== INSTRUCTIONS FOR THE TASK ==
Gather each line containing the string "fans" from these entries.

┌────────

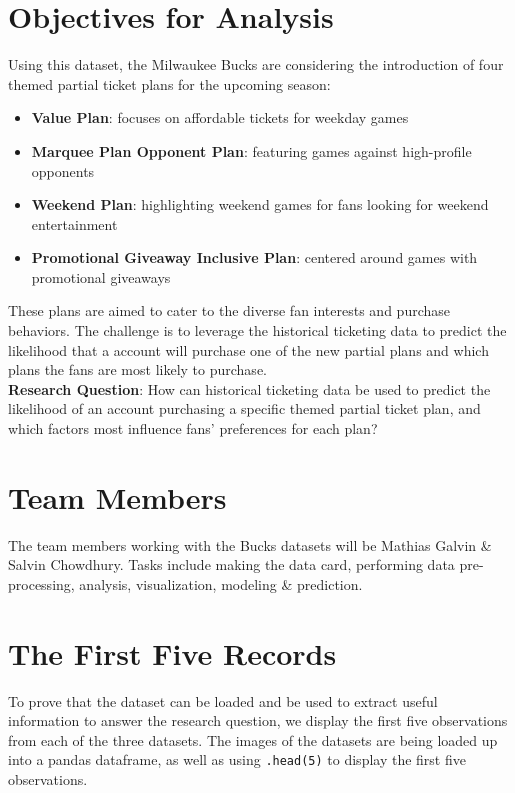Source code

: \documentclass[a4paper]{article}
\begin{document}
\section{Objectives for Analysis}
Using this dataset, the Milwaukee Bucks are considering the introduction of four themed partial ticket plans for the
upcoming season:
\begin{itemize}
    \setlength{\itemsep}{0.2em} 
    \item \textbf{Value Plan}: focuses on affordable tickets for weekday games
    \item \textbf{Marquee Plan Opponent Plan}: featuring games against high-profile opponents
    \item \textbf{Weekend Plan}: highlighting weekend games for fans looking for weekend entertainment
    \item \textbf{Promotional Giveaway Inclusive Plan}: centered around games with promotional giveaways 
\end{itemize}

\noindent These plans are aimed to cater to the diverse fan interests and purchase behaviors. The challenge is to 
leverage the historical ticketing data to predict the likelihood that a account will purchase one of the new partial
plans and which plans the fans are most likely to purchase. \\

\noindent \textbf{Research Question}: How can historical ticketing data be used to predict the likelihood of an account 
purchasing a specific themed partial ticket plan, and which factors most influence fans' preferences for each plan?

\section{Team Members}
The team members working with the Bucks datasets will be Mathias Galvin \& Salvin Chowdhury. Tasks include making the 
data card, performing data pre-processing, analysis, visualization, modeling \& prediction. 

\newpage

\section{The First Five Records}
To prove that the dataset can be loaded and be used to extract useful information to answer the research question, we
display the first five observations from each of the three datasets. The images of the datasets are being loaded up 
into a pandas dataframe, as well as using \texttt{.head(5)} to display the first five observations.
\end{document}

└────────

== COMPLETED EXERCISE ==
    \item \textbf{Weekend Plan}: highlighting weekend games for fans looking for weekend entertainment
plans and which plans the fans are most likely to purchase. \\
purchasing a specific themed partial ticket plan, and which factors most influence fans' preferences for each plan?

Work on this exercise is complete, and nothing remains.